Брэддок так и не внял советам Вашингтона устроить рассыпную атаку. Он упрямо придерживался европейской доктрины, выстраивая свои войска повзводно и отправляя их в бой сомкнутым строем — практически на расстрел. Адъютант тщетно умолял генерала, «пока еще не поздно и не всех еще охватило смятение», позволить ему «возглавить местных и сразиться с врагом в его же манере» (виргинцы, знакомые с индейцами не понаслышке, в отличие от англичан не обратились в бегство).
Брэддок отдал ему два приказа: послать еще один отряд занять ту же высоту и отбить у врага две пушки. Вскоре молодой офицер уже бесстрашно скакал через поле битвы. Благодаря большому росту он был идеальной мишенью, но пуля, казалось, его не брала[7]. Под ним убили двух лошадей; оба раза он вставал, отряхивался и садился на какого-нибудь коня, потерявшего седока.
«Я в любую минуту ожидал, что он упадет, — записал потом доктор Джеймс Крейк, с замиранием сердца наблюдавший за Вашингтоном. — Твердым исполнением своего долга и присутствием в самой гуще событий он подвергал себя постоянной опасности. Только всевидящее Провидение могло оградить его от судьбы, уготованной всем вокруг него».
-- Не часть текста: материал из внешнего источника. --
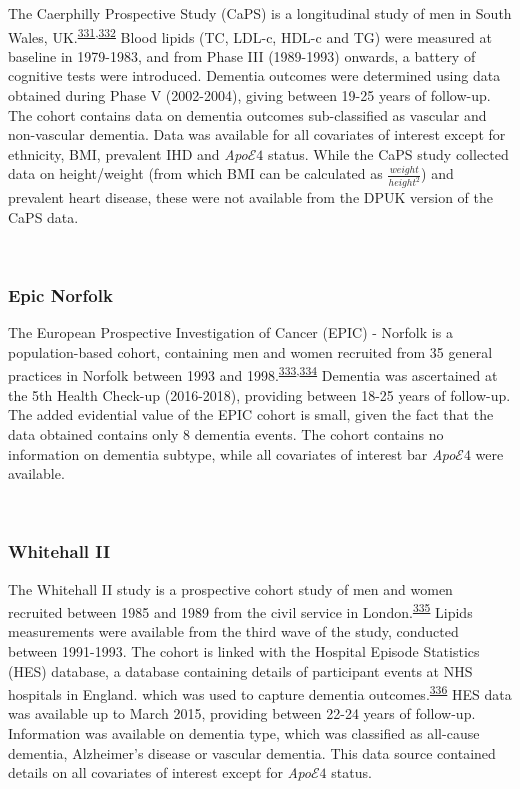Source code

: \documentclass[a4paper, twoside]{templates/ociamthesis}
\begin{document}
The Caerphilly Prospective Study (CaPS) is a longitudinal study of men in South Wales, UK.\textsuperscript{\protect\hyperlink{ref-zotero-15398}{331},\protect\hyperlink{ref-elwood2013}{332}} Blood lipids (TC, LDL-c, HDL-c and TG) were measured at baseline in 1979-1983, and from Phase III (1989-1993) onwards, a battery of cognitive tests were introduced. Dementia outcomes were determined using data obtained during Phase V (2002-2004), giving between 19-25 years of follow-up. The cohort contains data on dementia outcomes sub-classified as vascular and non-vascular dementia. Data was available for all covariates of interest except for ethnicity, BMI, prevalent IHD and \emph{Apo}\(\mathcal{E}4\) status. While the CaPS study collected data on height/weight (from which BMI can be calculated as \(\frac{weight}{height^2}\)) and prevalent heart disease, these were not available from the DPUK version of the CaPS data.

~

\hypertarget{epic-norfolk}{%
\subsubsection{Epic Norfolk}\label{epic-norfolk}}

The European Prospective Investigation of Cancer (EPIC) - Norfolk is a population-based cohort, containing men and women recruited from 35 general practices in Norfolk between 1993 and 1998.\textsuperscript{\protect\hyperlink{ref-riboli1997}{333},\protect\hyperlink{ref-riboli2002}{334}} Dementia was ascertained at the 5th Health Check-up (2016-2018), providing between 18-25 years of follow-up. The added evidential value of the EPIC cohort is small, given the fact that the data obtained contains only 8 dementia events. The cohort contains no information on dementia subtype, while all covariates of interest bar \emph{Apo}\(\mathcal{E}4\) were available.

~

\hypertarget{whitehall-ii}{%
\subsubsection{Whitehall II}\label{whitehall-ii}}

The Whitehall II study is a prospective cohort study of men and women recruited between 1985 and 1989 from the civil service in London.\textsuperscript{\protect\hyperlink{ref-marmot2005}{335}} Lipids measurements were available from the third wave of the study, conducted between 1991-1993. The cohort is linked with the Hospital Episode Statistics (HES) database, a database containing details of participant events at NHS hospitals in England. which was used to capture dementia outcomes.\textsuperscript{\protect\hyperlink{ref-zotero-15403}{336}} HES data was available up to March 2015, providing between 22-24 years of follow-up. Information was available on dementia type, which was classified as all-cause dementia, Alzheimer's disease or vascular dementia. This data source contained details on all covariates of interest except for \emph{Apo}\(\mathcal{E}4\) status.
\end{document}
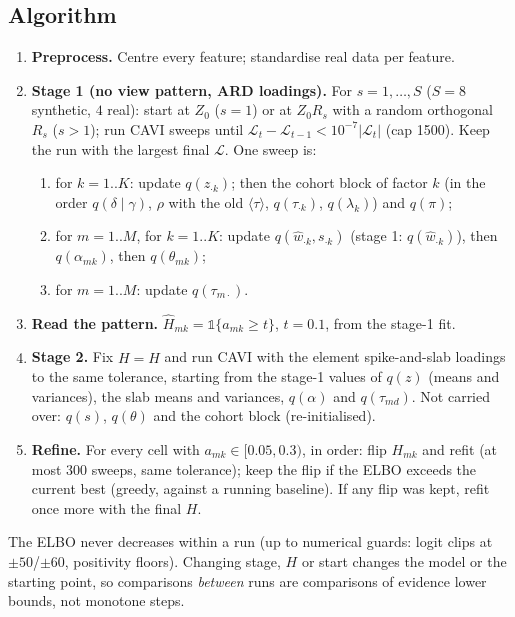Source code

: \documentclass[11pt,a4paper]{article}
\newcommand{\ELBO}{\mathcal{L}}
\newcommand{\wh}{\hat w}
\theoremstyle{definition}
\theoremstyle{remark}
\begin{document}
\subsection{Algorithm}
\begin{enumerate}[label=\textbf{Step \arabic*.},leftmargin=3.2em,itemsep=3pt]
\item \textbf{Preprocess.} Centre every feature; standardise real data per feature.
\item \textbf{Stage 1 (no view pattern, ARD loadings).} For $s=1,\dots,S$ ($S=8$ synthetic, $4$ real): start at $Z_0$
  ($s=1$) or at $Z_0R_s$ with a random orthogonal $R_s$ ($s>1$); run CAVI sweeps until
  $\ELBO_t-\ELBO_{t-1}<10^{-7}|\ELBO_t|$ (cap 1500). Keep the run with the largest final $\ELBO$. One sweep is:
  \begin{enumerate}[label=(\alph*),itemsep=0pt]
  \item for $k=1..K$: update $q(z_{\cdot k})$; then the cohort block of factor $k$ (in the order $q(\delta\mid\gamma)$, $\rho$ with
    the old $\langle\tau\rangle$, $q(\tau_{\cdot k})$, $q(\lambda_k)$) and $q(\pi)$;
  \item for $m=1..M$, for $k=1..K$: update $q(\wh_{\cdot k},s_{\cdot k})$ (stage 1: $q(\wh_{\cdot k})$), then $q(\alpha_{mk})$, then $q(\theta_{mk})$;
  \item for $m=1..M$: update $q(\tau_{m\cdot})$.
  \end{enumerate}
\item \textbf{Read the pattern.} $\hat H_{mk}=\mathbb 1\{a_{mk}\ge t\}$, $t=0.1$, from the stage-1 fit.
\item \textbf{Stage 2.} Fix $H=\hat H$ and run CAVI with the element spike-and-slab loadings to the same tolerance,
  starting from the stage-1 values of $q(z)$ (means and variances), the slab means and variances, $q(\alpha)$ and
  $q(\tau_{md})$. Not carried over: $q(s)$, $q(\theta)$ and the cohort block (re-initialised).
\item \textbf{Refine.} For every cell with $a_{mk}\in[0.05,0.3)$, in order: flip $H_{mk}$ and refit (at most 300 sweeps, same
  tolerance); keep the flip if the ELBO exceeds the current best (greedy, against a running baseline). If any flip was
  kept, refit once more with the final $H$.
\end{enumerate}
The ELBO never decreases within a run (up to numerical guards: logit clips at $\pm50$/$\pm60$, positivity floors).
Changing stage, $H$ or start changes the model or the starting point, so comparisons \emph{between} runs are
comparisons of evidence lower bounds, not monotone steps.
\end{document}
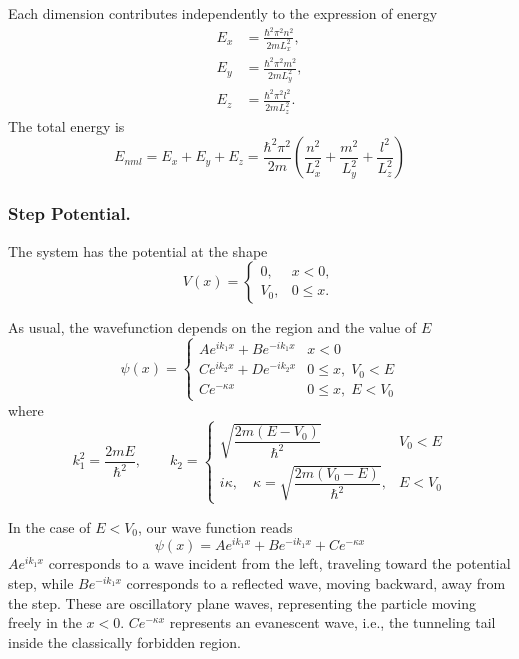 \documentclass[../../../main.tex]{subfiles}
\begin{document}
Each dimension contributes independently to the expression of energy
\begin{align*}
  E_x & = \frac{\hbar^2 \pi^2 n^2}{2 m L_x^2}, \\
  E_y & = \frac{\hbar^2 \pi^2 m^2}{2 m L_y^2}, \\
  E_z & = \frac{\hbar^2 \pi^2 l^2}{2 m L_z^2}.
\end{align*}
The total energy is
\begin{equation*}
  E_{nml} = E_x + E_y + E_z = \frac{\hbar^2 \pi^2}{2 m} \left( \frac{n^2}{L_x^2} + \frac{m^2}{L_y^2} + \frac{l^2}{L_z^2} \right)
\end{equation*}

\subsubsection{Step Potential.}
The system has the potential at the shape
\begin{equation*}
  V(x) =
  \begin{cases}
    0,   & x < 0,   \\
    V_0, & 0\leq x.
  \end{cases}
\end{equation*}

As usual, the wavefunction depends on the region and the value of $E$
\begin{equation*}
  \psi(x)=
  \begin{cases}
    A e^{i k_1 x} + B e^{-i k_1 x} & x <0                \\
    C e^{i k_2 x} + D e^{-i k_2 x} & 0 \leq x,\; V_0 < E \\
    C e^{-\kappa x}                & 0 \leq x,\;E < V_0
  \end{cases}
\end{equation*}
where
\begin{equation*}
  k_1^2 =\frac{2 m E}{\hbar^2}    ,
  \qquad
  k_2 =
  \begin{cases}
    \sqrt{\dfrac{2 m (E - V_0)}{\hbar^2}}                           & V_0<E   \\
    i \kappa, \quad \kappa = \sqrt{\dfrac{2 m (V_0 - E)}{\hbar^2}}, & E < V_0
  \end{cases}
\end{equation*}

In the case of $E<V_0$, our wave function reads
\begin{equation*}
  \psi(x)=Ae^{ik_1x}+Be^{-ik_1x}+Ce^{-\kappa x}
\end{equation*}
$Ae^{ik_1x}$ corresponds to a wave incident from the left, traveling toward the potential step, while $Be^{-ik_1x}$ corresponds to a reflected wave, moving backward, away from the step.
These are oscillatory plane waves, representing the particle moving freely in the $x<0$.
$Ce^{-\kappa x}$ represents an evanescent wave, i.e., the tunneling tail inside the classically forbidden region.
\end{document}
К концу сражения шляпу и полы мундира Вашингтона пробили четыре пули, но у него самого не было ни царапины. Между тем почти две трети британских офицеров были убиты, войска практически остались без командования. Два адъютанта Брэддока были ранены. Когда самого генерала сразила пуля, попавшая ему в руку и пробившая легкое, рядом с ним оставался только Вашингтон. Брэддок тоже сражался как лев, проявляя больше отваги, нежели мудрости. Под ним пали четыре лошади. Вашингтон уложил генерала в небольшую повозку и перевез обратно через Мононгахилу. Лежа на носилках и стеная, Брэддок, еще находившийся в сознании, продолжал отдавать приказы. Исполнять их мог только Вашингтон, хотя и он был так слаб, что его качало из стороны в сторону.
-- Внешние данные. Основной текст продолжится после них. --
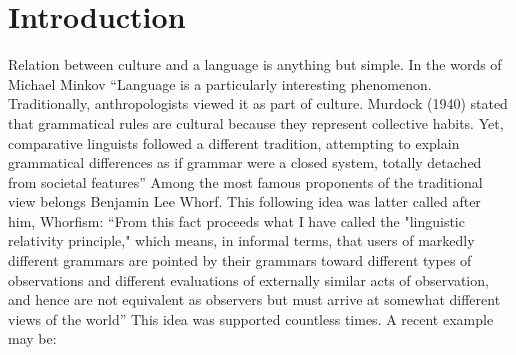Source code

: \documentclass[a4paper,10pt]{article}
\begin{document}
\section{Introduction}
Relation between culture and a language is anything but simple.
In the words of Michael Minkov ``Language is a particularly interesting phenomenon.
Traditionally, anthropologists viewed it as part of culture.
Murdock (1940) stated that grammatical rules are cultural because they represent collective habits.
Yet, comparative linguists followed a different tradition,
attempting to explain grammatical differences as if grammar were a closed system,
totally detached from societal features''\cite{minkov2013}
Among the most famous proponents of the traditional view belongs Benjamin Lee Whorf.
This following idea was latter called after him, Whorfism:
``From this fact proceeds what I have called the "linguistic relativity principle,"
which means, in informal terms,
that users of markedly different grammars are pointed by their grammars toward different types of observations and different evaluations of externally similar acts of observation,
and hence are not equivalent as observers but must arrive at somewhat different views of the world''\cite{whorf1956} %
This idea was supported countless times. A recent example may be:
\end{document}
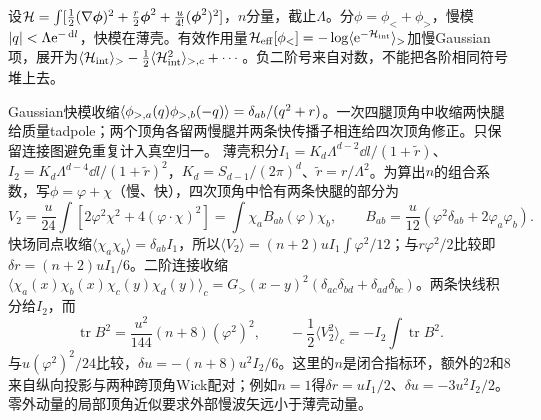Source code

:\label{ch:wilson}
设$\mathcal H=\int[\frac12(\nabla\vct\phi)^2+\frac r2\vct\phi^2+\frac u{4!}(\vct\phi^2)^2]$，$n$分量，截止$\Lambda$。分$\phi=\phi_<+\phi_>$，慢模$|q|<\Lambda\e^{-\dd l}$，快模在薄壳。有效作用量$\mathcal H_{\rm eff}[\phi_<]=-\log\avg{\e^{-\mathcal H_{\mathrm{int}}}}_>$加慢Gaussian项，展开为$\avg{\mathcal H_{\mathrm{int}}}_>-\frac12\avg{\mathcal H_{\mathrm{int}}^2}_{>,c}+\cdots$。负二阶号来自对数，不能把各阶相同符号堆上去。

Gaussian快模收缩$\avg{\phi_{>,a}(q)\phi_{>,b}(-q)}=\delta_{ab}/(q^2+r)$。一次四腿顶角中收缩两快腿给质量tadpole；两个顶角各留两慢腿并两条快传播子相连给四次顶角修正。只保留连接图避免重复计入真空归一。
薄壳积分$I_1=K_d\Lambda^{d-2}\dd l/(1+\widetilde r)$、$I_2=K_d\Lambda^{d-4}\dd l/(1+\widetilde r)^2$，$K_d=S_{d-1}/(2\pi)^d$、$\widetilde r=r/\Lambda^2$。为算出$n$的组合系数，写$\phi=\varphi+\chi$（慢、快），四次顶角中恰有两条快腿的部分为
\begin{equation}
V_2=\frac u{24}\int[2\varphi^2\chi^2+4(\varphi\cdot\chi)^2]
=\int\chi_a B_{ab}(\varphi)\chi_b,\qquad
B_{ab}=\frac u{12}(\varphi^2\delta_{ab}+2\varphi_a\varphi_b).
\end{equation}
快场同点收缩$\langle\chi_a\chi_b\rangle=\delta_{ab}I_1$，所以$\langle V_2\rangle=(n+2)uI_1\int\varphi^2/12$；与$r\varphi^2/2$比较即$\delta r=(n+2)uI_1/6$。二阶连接收缩$\langle\chi_a(x)\chi_b(x)\chi_c(y)\chi_d(y)\rangle_c=G_>(x-y)^2(\delta_{ac}\delta_{bd}+\delta_{ad}\delta_{bc})$。两条快线积分给$I_2$，而
\begin{equation}
\operatorname{tr}B^2=\frac{u^2}{144}(n+8)(\varphi^2)^2,\qquad
-\frac12\langle V_2^2\rangle_c=-I_2\int\operatorname{tr}B^2.
\end{equation}
与$u(\varphi^2)^2/24$比较，$\delta u=-(n+8)u^2I_2/6$。这里的$n$是闭合指标环，额外的2和8来自纵向投影与两种跨顶角Wick配对；例如$n=1$得$\delta r=uI_1/2$、$\delta u=-3u^2I_2/2$。零外动量的局部顶角近似要求外部慢波矢远小于薄壳动量。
Нужно было передать полковнику Данбару, следовавшему за авангардом на расстоянии в 40 миль, приказ скорее идти вперед с подкреплением, лекарствами и повозками, чтобы оказать помощь раненым. Вашингтон, проведший в седле уже 12 часов, собрал последние силы и пустился в путь через черный ночной лес. «Ужасные сцены, являвшиеся во время того ночного перехода, невозможно описать, — вспоминал он. — Трупы, умирающие, стоны, жалобы, крики раненых о помощи на протяжении всей дороги могли бы пронзить и самое твердое сердце». По его подсчетам, британцы потеряли 300 человек убитыми и столько же ранеными (на самом деле их потери составили около тысячи человек, тогда как у французов и индейцев было всего 23 убитых и 16 раненых), и по меньшей мере две трети из них подстрелили свои же. Качаясь в седле и стараясь не заснуть, он вновь прокручивал в уме сцены боя и скрипел зубами от ярости, вспоминая, как англичане стреляли в своих и трусливо бежали от горстки французов.
В ночь на 13 июля Брэддок умирал в двух милях от Грейт-Медоуз. «Кто бы мог подумать?» — простонал он, имея в виду свое сокрушительное поражение. Он хвалил своих храбрых офицеров и проклинал трусливых солдат. Вашингтону он подарил красный шелковый офицерский шарф и пару пистолетов, рекомендовав своему слуге Томасу Бишопу перейти на службу к молодому виргинцу. Когда генерал скончался, Вашингтон оказался единственным офицером, способным взять на себя командование. Он же руководил похоронами: после того как его солдаты выкопали у дороги могилу и опустили в нее бренные останки Брэддока, завернутые в одеяло, он сам при свете факелов совершил, как умел, англиканский похоронный обряд. Чтобы индейцы не выкопали тело и не надругались над ним, он приказал утрамбовать свежевскопанную землю, прогнав по ней несколько повозок. Врагам так и не удалось обнаружить могилу Брэддока.